Al PES se le otorgó el registro como partido político nacional en 2014, hecho muy discutible, pues se trata de un partido de corte confesional, encabezado por ministros de culto y conformado por personas afiliados mediante iglesias evangélicas de diferentes denominaciones, todo lo cual está expresamente prohibido por las leyes mexicanas.

En su primera incursión electoral de 2015, este partido logró validar su registro al obtener el 3.5% del total. Con ello, obtuvo diversos derechos, tales como el participar en las elecciones locales y federales, así como obtener financiamiento público.

Su segunda participación federal fue en las elecciones de 2018, en las que se eligieron Presidente de la República, Senadores y Diputados Federales. Como establecen la Constitución y la Ley General de Partidos Políticos, éstos deben obtener más del 3% de los votos en cualquiera de estas elecciones para revalidar su registro. Se puede dar por acreditado este requisito a un partido, aunque en dos de las tres elecciones no rebase el porcentaje indicado, pues basta con que supere el umbral en una de ellas. Pero en 2018 no lo logró el Partido Nueva Alianza, que así perdió el registro, y tampoco lo consiguió el PES.

Éste último formó parte de la coalición encabezada por el partido Morena y postuló al candidato triunfador de la elección presidencial. Pese a que, en coalición, obtuvo el triunfo para sus candidatos a diputados y senadores en varios distritos y estados del país, en ninguna de las elecciones obtuvo más del 3% de la votación nacional. 

Veamos: en la elección presidencial, votaron por el PES el 2.7% del total. En la de diputados federales su votación equivalió al 2.4%; y en la de senadores, obtuvo el 2.3%. Es decir, en las tres elecciones federales este partido no obtuvo la votación mínima necesaria para seguir existiendo legalmente. A consecuencia de ello, el INE le canceló el registro el 12 de septiembre de ese año.

Pese a lo anterior, Felipe de la Mata Pizaña, uno de los magistrados de la Sala Superior del tribunal electoral federal, está proponiendo dictar una sentencia que le devuelva el registro al PES. Para ello, literalmente, retuerce el Derecho para ponerlo a la medida y conveniencia del mencionado partido.

Arguye el juez electoral que el PES cuenta con una “representación calificada”, concepto éste que es de su plena invención, pues, dice, obtuvo por la vía de la mayoría relativa un número de diputados y senadores que rebasa el conseguido por otros partidos registrados.

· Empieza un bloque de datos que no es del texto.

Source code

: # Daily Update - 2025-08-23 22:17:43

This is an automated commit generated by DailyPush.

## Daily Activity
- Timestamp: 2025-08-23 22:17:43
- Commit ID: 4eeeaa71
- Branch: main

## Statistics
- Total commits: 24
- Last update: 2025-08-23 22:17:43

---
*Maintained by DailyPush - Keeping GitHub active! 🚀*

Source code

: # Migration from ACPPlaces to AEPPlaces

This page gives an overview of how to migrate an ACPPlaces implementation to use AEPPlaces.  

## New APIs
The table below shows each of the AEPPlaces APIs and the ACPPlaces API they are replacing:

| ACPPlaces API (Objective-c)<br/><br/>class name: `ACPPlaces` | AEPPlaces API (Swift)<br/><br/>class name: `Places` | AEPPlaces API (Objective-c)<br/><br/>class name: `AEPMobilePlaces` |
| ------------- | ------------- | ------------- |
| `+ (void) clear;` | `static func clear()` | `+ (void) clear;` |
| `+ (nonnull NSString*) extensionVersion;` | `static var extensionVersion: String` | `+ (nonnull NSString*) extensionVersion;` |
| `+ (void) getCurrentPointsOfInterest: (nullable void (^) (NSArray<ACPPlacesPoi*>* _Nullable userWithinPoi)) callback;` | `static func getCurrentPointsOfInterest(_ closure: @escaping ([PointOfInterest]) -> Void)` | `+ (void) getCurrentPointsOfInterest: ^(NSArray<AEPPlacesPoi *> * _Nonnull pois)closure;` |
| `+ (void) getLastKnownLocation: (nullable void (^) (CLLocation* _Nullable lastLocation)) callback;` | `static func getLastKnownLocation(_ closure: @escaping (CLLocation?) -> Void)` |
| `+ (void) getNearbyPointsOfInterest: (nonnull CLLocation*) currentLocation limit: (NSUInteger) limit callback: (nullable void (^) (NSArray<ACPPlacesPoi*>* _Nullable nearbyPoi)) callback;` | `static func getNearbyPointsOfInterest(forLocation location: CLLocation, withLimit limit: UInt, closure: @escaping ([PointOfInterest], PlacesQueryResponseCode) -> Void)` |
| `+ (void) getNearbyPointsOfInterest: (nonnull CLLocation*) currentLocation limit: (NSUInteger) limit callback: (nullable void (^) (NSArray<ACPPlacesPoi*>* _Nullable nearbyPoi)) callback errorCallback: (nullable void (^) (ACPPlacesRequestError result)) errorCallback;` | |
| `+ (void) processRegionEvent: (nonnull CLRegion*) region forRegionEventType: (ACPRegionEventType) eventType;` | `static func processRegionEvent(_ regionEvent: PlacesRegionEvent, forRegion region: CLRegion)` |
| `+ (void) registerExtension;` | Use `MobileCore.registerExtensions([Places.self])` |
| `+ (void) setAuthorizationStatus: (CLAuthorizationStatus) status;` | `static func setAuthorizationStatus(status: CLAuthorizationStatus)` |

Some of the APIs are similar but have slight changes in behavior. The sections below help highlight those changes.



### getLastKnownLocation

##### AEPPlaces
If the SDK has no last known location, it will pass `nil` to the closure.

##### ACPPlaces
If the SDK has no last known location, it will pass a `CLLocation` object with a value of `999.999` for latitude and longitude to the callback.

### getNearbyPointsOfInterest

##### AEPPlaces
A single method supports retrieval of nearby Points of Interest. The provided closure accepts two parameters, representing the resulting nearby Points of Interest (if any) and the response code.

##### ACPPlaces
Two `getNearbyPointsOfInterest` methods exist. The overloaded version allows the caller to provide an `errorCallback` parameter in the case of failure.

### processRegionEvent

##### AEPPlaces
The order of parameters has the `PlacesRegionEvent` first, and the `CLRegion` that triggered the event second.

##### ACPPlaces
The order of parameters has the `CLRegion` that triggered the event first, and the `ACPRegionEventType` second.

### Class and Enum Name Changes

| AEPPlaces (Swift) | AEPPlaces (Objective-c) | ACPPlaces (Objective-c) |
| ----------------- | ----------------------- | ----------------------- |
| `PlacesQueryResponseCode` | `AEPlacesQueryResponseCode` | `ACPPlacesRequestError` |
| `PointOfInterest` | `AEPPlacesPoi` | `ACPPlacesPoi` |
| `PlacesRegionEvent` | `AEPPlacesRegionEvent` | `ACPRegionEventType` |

Con tal artilugio ignora el letrado que todos esos triunfos fueron resultado de la adición de los votos de los partidos de la coalición victoriosa y que, dentro de dicha suma, la aportación del PES fue menor, justamente, al 3%. Para poner un ejemplo de lo erróneo del criterio del magistrado ponente: el PES ostenta una senaduría por Jalisco, obtenida gracias a los 839 mil votos de la coalición Morena-PT-PES, pero éste último partido solo aportó 54 mil sufragios, equivalentes al 1.5% del total de votos emitidos en ese estado.

No es tarea de los magistrados de la Sala Superior del Tribunal electoral federal el ignorar la realidad y retorcer el Derecho para acomodarlo a decisiones arbitrarias y a ocurrencias. Lejos está tal conducta de los principios rectores a que sus sentencias deben ajustarse: legalidad, imparcialidad, objetividad, certeza, máxima publicidad e independencia. Así lo manda la Constitución y esa es su obligación como impartidores de justicia.